17. Common Anti-Patterns

17.1 Choosing FSx for all shared files

If EFS is enough, FSx may add unnecessary complexity.

If S3 is enough, file storage may add unnecessary coordination risk.

17.2 Choosing EFS for Windows SMB workload

If Windows-native semantics and AD ACLs are required, use FSx for Windows or ONTAP SMB, not EFS.

17.3 Choosing Lustre for general file share

Lustre is for high-performance parallel workloads, not casual enterprise file share.

17.4 Choosing ONTAP without ONTAP operations

ONTAP is powerful, but teams need to understand its model.

17.5 Ignoring identity migration

File migration fails when permissions are not preserved or mapped.

17.6 No backup restore test

File systems are easy to fill with critical files and hard to restore under pressure.

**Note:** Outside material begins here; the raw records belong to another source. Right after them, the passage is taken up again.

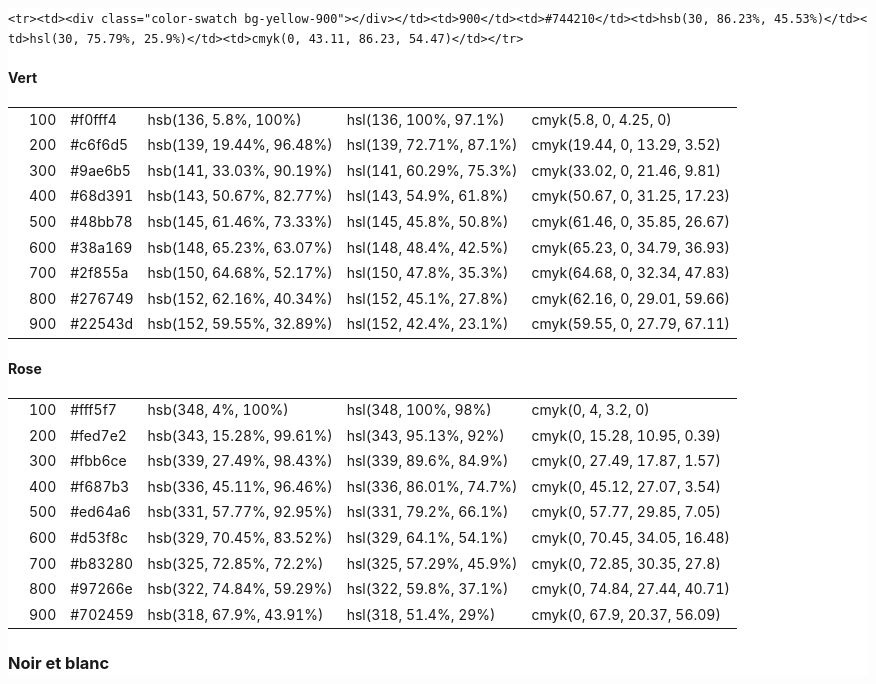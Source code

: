     <tr><td><div class="color-swatch bg-yellow-900"></div></td><td>900</td><td>#744210</td><td>hsb(30, 86.23%, 45.53%)</td><td>hsl(30, 75.79%, 25.9%)</td><td>cmyk(0, 43.11, 86.23, 54.47)</td></tr>
</table>

#### Vert

<table id="color-palette-green" class="color-palette">
    <tr><td><div class="color-swatch bg-green-100"></div></td><td>100</td><td>#f0fff4</td><td>hsb(136, 5.8%, 100%)</td><td>hsl(136, 100%, 97.1%)</td><td>cmyk(5.8, 0, 4.25, 0)</td></tr>
    <tr><td><div class="color-swatch bg-green-200"></div></td><td>200</td><td>#c6f6d5</td><td>hsb(139, 19.44%, 96.48%)</td><td>hsl(139, 72.71%, 87.1%)</td><td>cmyk(19.44, 0, 13.29, 3.52)</td></tr>
    <tr><td><div class="color-swatch bg-green-300"></div></td><td>300</td><td>#9ae6b5</td><td>hsb(141, 33.03%, 90.19%)</td><td>hsl(141, 60.29%, 75.3%)</td><td>cmyk(33.02, 0, 21.46, 9.81)</td></tr>
    <tr><td><div class="color-swatch bg-green-400"></div></td><td>400</td><td>#68d391</td><td>hsb(143, 50.67%, 82.77%)</td><td>hsl(143, 54.9%, 61.8%)</td><td>cmyk(50.67, 0, 31.25, 17.23)</td></tr>
    <tr><td><div class="color-swatch bg-green-500"></div></td><td>500</td><td>#48bb78</td><td>hsb(145, 61.46%, 73.33%)</td><td>hsl(145, 45.8%, 50.8%)</td><td>cmyk(61.46, 0, 35.85, 26.67)</td></tr>
    <tr><td><div class="color-swatch bg-green-600"></div></td><td>600</td><td>#38a169</td><td>hsb(148, 65.23%, 63.07%)</td><td>hsl(148, 48.4%, 42.5%)</td><td>cmyk(65.23, 0, 34.79, 36.93)</td></tr>
    <tr><td><div class="color-swatch bg-green-700"></div></td><td>700</td><td>#2f855a</td><td>hsb(150, 64.68%, 52.17%)</td><td>hsl(150, 47.8%, 35.3%)</td><td>cmyk(64.68, 0, 32.34, 47.83)</td></tr>
    <tr><td><div class="color-swatch bg-green-800"></div></td><td>800</td><td>#276749</td><td>hsb(152, 62.16%, 40.34%)</td><td>hsl(152, 45.1%, 27.8%)</td><td>cmyk(62.16, 0, 29.01, 59.66)</td></tr>
    <tr><td><div class="color-swatch bg-green-900"></div></td><td>900</td><td>#22543d</td><td>hsb(152, 59.55%, 32.89%)</td><td>hsl(152, 42.4%, 23.1%)</td><td>cmyk(59.55, 0, 27.79, 67.11)</td></tr>
</table>

#### Rose

<table id="color-palette-pink" class="color-palette">
    <tr><td><div class="color-swatch bg-pink-100"></div></td><td>100</td><td>#fff5f7</td><td>hsb(348, 4%, 100%)</td><td>hsl(348, 100%, 98%)</td><td>cmyk(0, 4, 3.2, 0)</td></tr>
    <tr><td><div class="color-swatch bg-pink-200"></div></td><td>200</td><td>#fed7e2</td><td>hsb(343, 15.28%, 99.61%)</td><td>hsl(343, 95.13%, 92%)</td><td>cmyk(0, 15.28, 10.95, 0.39)</td></tr>
    <tr><td><div class="color-swatch bg-pink-300"></div></td><td>300</td><td>#fbb6ce</td><td>hsb(339, 27.49%, 98.43%)</td><td>hsl(339, 89.6%, 84.9%)</td><td>cmyk(0, 27.49, 17.87, 1.57)</td></tr>
    <tr><td><div class="color-swatch bg-pink-400"></div></td><td>400</td><td>#f687b3</td><td>hsb(336, 45.11%, 96.46%)</td><td>hsl(336, 86.01%, 74.7%)</td><td>cmyk(0, 45.12, 27.07, 3.54)</td></tr>
    <tr><td><div class="color-swatch bg-pink-500"></div></td><td>500</td><td>#ed64a6</td><td>hsb(331, 57.77%, 92.95%)</td><td>hsl(331, 79.2%, 66.1%)</td><td>cmyk(0, 57.77, 29.85, 7.05)</td></tr>
    <tr><td><div class="color-swatch bg-pink-600"></div></td><td>600</td><td>#d53f8c</td><td>hsb(329, 70.45%, 83.52%)</td><td>hsl(329, 64.1%, 54.1%)</td><td>cmyk(0, 70.45, 34.05, 16.48)</td></tr>
    <tr><td><div class="color-swatch bg-pink-700"></div></td><td>700</td><td>#b83280</td><td>hsb(325, 72.85%, 72.2%)</td><td>hsl(325, 57.29%, 45.9%)</td><td>cmyk(0, 72.85, 30.35, 27.8)</td></tr>
    <tr><td><div class="color-swatch bg-pink-800"></div></td><td>800</td><td>#97266e</td><td>hsb(322, 74.84%, 59.29%)</td><td>hsl(322, 59.8%, 37.1%)</td><td>cmyk(0, 74.84, 27.44, 40.71)</td></tr>
    <tr><td><div class="color-swatch bg-pink-900"></div></td><td>900</td><td>#702459</td><td>hsb(318, 67.9%, 43.91%)</td><td>hsl(318, 51.4%, 29%)</td><td>cmyk(0, 67.9, 20.37, 56.09)</td></tr>
</table>

### Noir et blanc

17.7 Using shared file system as workflow database

Use a queue/database/catalog for workflow state.


18. Operational Runbooks

18.1 Wrong FSx choice discovered

  1. Identify violated requirement.
  2. Map workload semantics again.
  3. Choose target service.
  4. Plan data migration.
  5. Build compatibility test.
  6. Run dual-write or incremental sync if needed.
  7. Cut over.
  8. Decommission old file system carefully.

18.2 Performance incident

  1. Identify operation type.
  2. Check client count.
  3. Check throughput/IOPS/latency metrics.
  4. Check metadata/file count.
  5. Check protocol errors.
  6. Check network/AZ placement.
  7. Check noisy neighbor.
  8. Tune or scale file system.
  9. Redesign layout if needed.

18.3 Permission incident

  1. Identify protocol.
  2. Identify identity source: AD, POSIX, export policy, share ACL.
  3. Check client identity.
  4. Check file/share permissions.
  5. Check recent migration/deployment.
  6. Fix at policy/source of truth, not ad hoc chmod only.
  7. Add regression test.

18.4 Migration cutover

  1. Freeze writes.
  2. Run final sync.
  3. Validate file count/permissions.
  4. Switch DNS/mount/config.
  5. Run application smoke test.
  6. Keep source read-only.
  7. Monitor.
  8. Roll back if needed.

18.5 Backup restore

  1. Select recovery point.
  2. Restore to isolated target.
  3. Mount with application client.
  4. Validate permissions and content.
  5. Decide cutover/copy-back.
  6. Record RTO.
  7. Update runbook.

19. Architecture Review Checklist

19.1 Workload fit

  • Required protocol identified.
  • Required identity model identified.
  • File locking expectations documented.
  • File count and size distribution measured.
  • Metadata operation shape understood.
  • Client count and concurrency known.
  • Read/write ratio known.
  • Availability requirement defined.
  • DR/RPO/RTO defined.
  • Source-of-truth vs cache decided.

19.2 FSx choice

  • Windows File Server chosen only for SMB/Windows needs.
  • Lustre chosen only for high-performance parallel workloads.
  • ONTAP chosen for enterprise NAS/multiprotocol/features.
  • OpenZFS chosen for ZFS/NFS features.
  • File Cache chosen for cache/source-data acceleration.
  • EFS/S3/EBS alternatives considered.

19.3 Operations

  • Backup policy exists.
  • Restore tested.
  • Migration plan exists.
  • Monitoring dashboard exists.
  • Client mount procedure documented.
  • Permissions/identity runbook exists.
  • Cost owner defined.
  • Cleanup/lifecycle defined.
  • Decommission plan exists.

19.4 Security

  • Network access restricted.
  • Encryption at rest configured.
  • Encryption in transit considered/enforced.
  • Identity source integrated.
  • Least privilege file/share access.
  • Admin access audited.
  • Backup/KMS recovery tested.
  • Cross-account access reviewed.

20. Mini Case Study — Three Teams, Three Different "Shared File" Needs

20.1 Team A: Windows finance app

Requirements:

  • SMB share
  • AD groups
  • Windows ACLs
  • file locks
  • finance users access from Windows desktops

Choice:

FSx for Windows File Server

Why:

  • Windows-native compatibility matters more than Linux NFS simplicity.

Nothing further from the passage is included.